Examples#
RoboEval includes seven example scripts to help you get started. These examples are located in the examples/ directory and demonstrate key functionalities from basic demo replay to VR data collection.
Example 1: Data Replay#
File: examples/1_data_replay.py
Purpose: Demonstrates how to load and replay demonstrations from the DemoStore.
This example shows the complete workflow for loading pre-recorded demonstrations and replaying them in an environment.
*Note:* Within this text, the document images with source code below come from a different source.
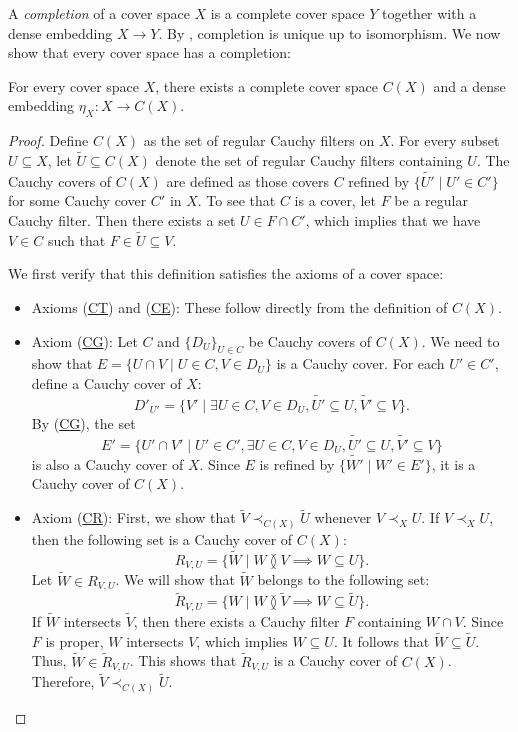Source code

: \documentclass[reqno]{amsart}
\newcommand{\axref}[1]{(\hyperref[ax:#1]{#1})}
\theoremstyle{definition}
\theoremstyle{remark}
\numberwithin{figure}{section}
\newcommand{\overlap}[2]{#1 \between #2}
\newcommand{\rb}{\prec}
\begin{document}
A \emph{completion} of a cover space $X$ is a complete cover space $Y$ together with a dense embedding $X \to Y$.
By , completion is unique up to isomorphism.
We now show that every cover space has a completion:

\begin{thm}[completion]
For every cover space $X$, there exists a complete cover space $C(X)$ and a dense embedding $\eta_X : X \to C(X)$.
\end{thm}
\begin{proof}
Define $C(X)$ as the set of regular Cauchy filters on $X$.
For every subset $U \subseteq X$, let $\widetilde{U} \subseteq C(X)$ denote the set of regular Cauchy filters containing $U$.
The Cauchy covers of $C(X)$ are defined as those covers $C$ refined by $\{ \widetilde{U'} \mid U' \in C' \}$ for some Cauchy cover $C'$ in $X$.
To see that $C$ is a cover, let $F$ be a regular Cauchy filter.
Then there exists a set $U \in F \cap C'$, which implies that we have $V \in C$ such that $F \in \widetilde{U} \subseteq V$.

We first verify that this definition satisfies the axioms of a cover space:
\begin{itemize}
\item Axioms \axref{CT} and \axref{CE}: These follow directly from the definition of $C(X)$.
\item Axiom \axref{CG}: Let $C$ and $\{ D_U \}_{U \in C}$ be Cauchy covers of $C(X)$.
        We need to show that $E = \{ U \cap V \mid U \in C, V \in D_U \}$ is a Cauchy cover.
        For each $U' \in C'$, define a Cauchy cover of $X$:
            \[ D'_{U'} = \{ V' \mid \exists U \in C, V \in D_U, \widetilde{U'} \subseteq U, \widetilde{V'} \subseteq V \}. \]
        By \axref{CG}, the set
            \[ E' = \{ U' \cap V' \mid U' \in C', \exists U \in C, V \in D_U, \widetilde{U'} \subseteq U, \widetilde{V'} \subseteq V \} \]
        is also a Cauchy cover of $X$.
        Since $E$ is refined by $\{ \widetilde{W'} \mid W' \in E' \}$, it is a Cauchy cover of $C(X)$.
\item Axiom \axref{CR}: First, we show that $\widetilde{V} \rb_{C(X)} \widetilde{U}$ whenever $V \rb_X U$.
        If $V \rb_X U$, then the following set is a Cauchy cover of $C(X)$:
            \[ R_{V,U} = \{ \widetilde{W} \mid \overlap{W}{V} \implies W \subseteq U \}. \]
        Let $\widetilde{W} \in R_{V,U}$.
        We will show that $\widetilde{W}$ belongs to the following set:
            \[ \widetilde{R}_{V,U} = \{ W \mid \overlap{W}{\widetilde{V}} \implies W \subseteq \widetilde{U} \}. \]
        If $\widetilde{W}$ intersects $\widetilde{V}$, then there exists a Cauchy filter $F$ containing $W \cap V$.
        Since $F$ is proper, $W$ intersects $V$, which implies $W \subseteq U$.
        It follows that $\widetilde{W} \subseteq \widetilde{U}$.
        Thus, $\widetilde{W} \in \widetilde{R}_{V,U}$.
        This shows that $\widetilde{R}_{V,U}$ is a Cauchy cover of $C(X)$.
        Therefore, $\widetilde{V} \rb_{C(X)} \widetilde{U}$.


\end{itemize}
\end{proof}
\end{document}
It uses the PickSingleBookFromTablePositionAndOrientation task with joint position control mode.
Key Features:
Loading demos from DemoStore using metadata matching
Setting up observation config with external camera
Replaying demonstrations with DemoPlayer
Visual rendering of the replay
Code Overview:
from roboeval.action_modes import JointPositionActionMode
from roboeval.demonstrations.demo_player import DemoPlayer
from roboeval.demonstrations.demo_store import DemoStore
from roboeval.demonstrations.utils import Metadata
from roboeval.envs.stack_books import PickSingleBookFromTablePositionAndOrientation
from roboeval.robots.configs.panda import BimanualPanda
from roboeval.utils.observation_config import ObservationConfig, CameraConfig
# Create environment with camera observations
env = PickSingleBookFromTablePositionAndOrientation(
action_mode=JointPositionActionMode(floating_base=True, absolute=True, floating_dofs=[]),
render_mode="human",
control_frequency=20,
robot_cls=BimanualPanda,
observation_config=ObservationConfig(
cameras=[CameraConfig(name="external", rgb=True, resolution=(128, 128))]
),
)
# Get demonstrations from DemoStore
metadata = Metadata.from_env(env)
demos = DemoStore().get_demos(metadata, amount=100, frequency=20)
# Replay demonstrations
for demo in demos:
DemoPlayer().replay_in_env(demo, env, demo_frequency=20)
Run it:
python examples/1_data_replay.py
Example 2: Convert and Replay#
File: examples/2_convert_and_replay.py
Purpose: Demonstrates recording a demonstration with sinusoidal motion, converting it between different action modes, and replaying it.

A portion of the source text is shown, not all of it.